YOUR OBJECTIVE: Scan the lines below for the string "series". Reply with how many match, and no other words.

Records from a data source
####################

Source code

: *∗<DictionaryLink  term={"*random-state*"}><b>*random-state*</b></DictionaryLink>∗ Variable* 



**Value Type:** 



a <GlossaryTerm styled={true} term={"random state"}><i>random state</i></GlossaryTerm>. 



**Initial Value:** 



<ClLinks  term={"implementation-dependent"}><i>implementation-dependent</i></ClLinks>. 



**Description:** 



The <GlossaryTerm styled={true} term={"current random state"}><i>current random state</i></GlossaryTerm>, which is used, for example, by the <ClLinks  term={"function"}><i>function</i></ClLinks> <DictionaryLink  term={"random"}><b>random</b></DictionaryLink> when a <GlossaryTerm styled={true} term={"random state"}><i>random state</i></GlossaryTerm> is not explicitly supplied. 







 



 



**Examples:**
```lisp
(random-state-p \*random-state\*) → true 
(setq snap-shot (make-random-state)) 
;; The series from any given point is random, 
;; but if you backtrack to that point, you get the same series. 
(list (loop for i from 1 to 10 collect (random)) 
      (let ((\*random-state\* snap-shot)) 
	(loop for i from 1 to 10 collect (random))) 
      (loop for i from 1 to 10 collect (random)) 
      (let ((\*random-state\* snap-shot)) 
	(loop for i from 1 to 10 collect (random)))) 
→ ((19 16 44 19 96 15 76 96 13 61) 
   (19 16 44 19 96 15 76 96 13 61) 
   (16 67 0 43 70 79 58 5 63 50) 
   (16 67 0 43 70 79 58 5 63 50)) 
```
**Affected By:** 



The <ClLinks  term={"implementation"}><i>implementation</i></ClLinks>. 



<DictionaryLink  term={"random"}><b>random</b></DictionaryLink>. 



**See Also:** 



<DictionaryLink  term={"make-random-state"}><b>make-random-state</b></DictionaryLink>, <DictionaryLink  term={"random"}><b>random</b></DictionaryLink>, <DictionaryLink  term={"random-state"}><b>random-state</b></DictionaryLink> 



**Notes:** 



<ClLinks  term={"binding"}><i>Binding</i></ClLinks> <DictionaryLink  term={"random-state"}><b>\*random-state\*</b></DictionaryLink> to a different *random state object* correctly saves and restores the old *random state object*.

####################

RESPONSE TO THIS EXERCISE: 2